L’article 38 de la constitution en vigueur interdit clairement au Chef de l’Etat d’exercer des responsabilités au sein d’un parti politique. Aujourd’hui on s’aperçoit jusqu’à quel point cette disposition fait mal à l’actuel locataire de Sèkhoutouréya qui, d’ailleurs n’a jamais cessé d’exercer au sein du RPG, malgré l’incompatibilité liée à sa fonction. N’a-t-il pas nargué tout le monde en affirmant publiquement qu’il hottait son manteau de Président pour porter celui du simple militant ? Et bien pour taire les critiques à son encontre, le Président CONDE gomme dans sa nouvelle constitution l’interdiction faite à lui d’exercer des responsabilités au sein d’une formation politique. En tout cas dans le sous-titre I du TITRE III de l’avant-projet de nouvelle constitution portant attribution du Président de la République, il n’est nullement fait référence à cette disposition.
Le nombre et la durée du mandat du président de la république.
Dans l’avant-projet de nouvelle constitution il est dit ceci dans l’article 40, citation :’’Le Président de la République est élu au suffrage universel direct pour un mandat de 6 ans, renouvelable une fois.’’ En analysant la ‘’lettre’’ de cette disposition on peut dégager deux observations. La première est relative bien sûr à la durée de mandat qui passe de 5 ans à 6ans. Là n’est peut-être pas le problème. Le problème c’est lorsque les intangibilités énumérées à l’article158 ne concernent curieusement que le nombre et non la durée du mandat présidentiel. Nous estimons ici que le piège peut être lié au fait que n’importe quel président de la république en exercice peut s’offrir le droit de réviser l’article 40 (cité haut) en manipulant la durée de mandat à sa guise car elle n’est point intangible. L’autre chose qui n’est pas à négliger à mon avis, c’est le caractère évasif de la façon dont le nombre de mandat est évoqué. Pourquoi avoir amputé le dernier alinéa de l’article 27 de la constitution du 7 mai qui est repris à l’aricle 40 de l’avant-projet ? L’alinéa concerné dans la constitution du 7 mai précise : ‘’En aucun cas, nul ne peut exercer plus de deux mandats présidentiels consécutifs ou non’’. Mais encore curieusement, les mercenaires de droit ont coupé en bons chirurgiens cette précision hautement importante. Que cachent-ils ?
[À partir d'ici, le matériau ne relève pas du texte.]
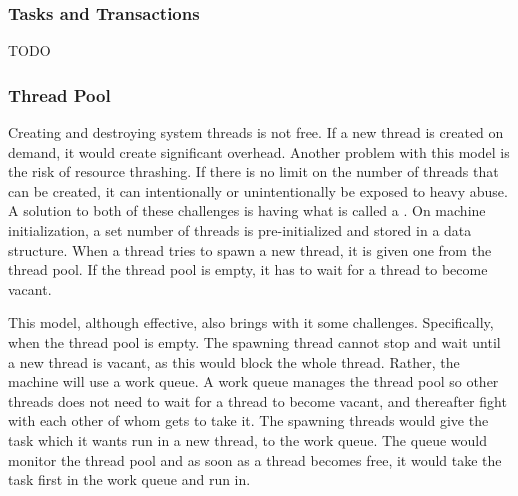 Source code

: \subsubsection{Tasks and Transactions}
TODO


\subsubsection{Thread Pool}
Creating and destroying system threads is not free. If a new thread is created
on demand, it would create significant overhead. Another problem with this model
is the risk of resource thrashing. If there is no limit on the number of threads
that can be created, it can intentionally or unintentionally be exposed to heavy
abuse. A solution to both of these challenges is having what is called a
. On machine initialization, a set number of threads is
pre-initialized and stored in a data structure. When a thread tries to spawn a
new thread, it is given one from the thread pool. If the thread pool is empty,
it has to wait for a thread to become vacant.

This model, although effective, also brings with it some
challenges. Specifically, when the thread pool is empty. The spawning thread
cannot stop and wait until a new thread is vacant, as this would block the whole
thread. Rather, the machine will use a work queue. A work queue manages the
thread pool so other threads does not need to wait for a thread to become
vacant, and thereafter fight with each other of whom gets to take it. The
spawning threads would give the task which it wants run in a new thread, to the
work queue. The queue would monitor the thread pool and as soon as a thread
becomes free, it would take the task first in the work queue and run in.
Vers un bâillonnement des mouvements syndicaux !
En parcourant cet avant-projet de nouvelle constitution un autre constat nous saute aux yeux. C’est la question syndicale. On se rend compte à quel point la grève du Syndicat Libre des Enseignants et Chercheurs de Guinée (SLECG) dirigé par Aboubacar SOUMAH a laissé des mécontents dans le camp présidentiel. Ce mécontentement se manifeste jusque dans le projet de nouvelle constitution. En effet l’article154 de la constitution de 7 mai 2010 érige le pluralisme syndical au rang des dispositions intangibles. Curieusement, l’équivalent de cet article dans l’avant-projet de nouvelle constitution dénie catégoriquement ce droit aux syndicats. Là également, les ‘’chirurgiens’’ ont fait l’ablation de cette disposition. A moins qu’il ne s’agisse d’une simple omission qui pourra être corrigé plus tard.
Tout porte à croire que si ce projet de nouvelle constitution passe tel que prévu, le mouvement syndical serait l’une des toutes premières victimes.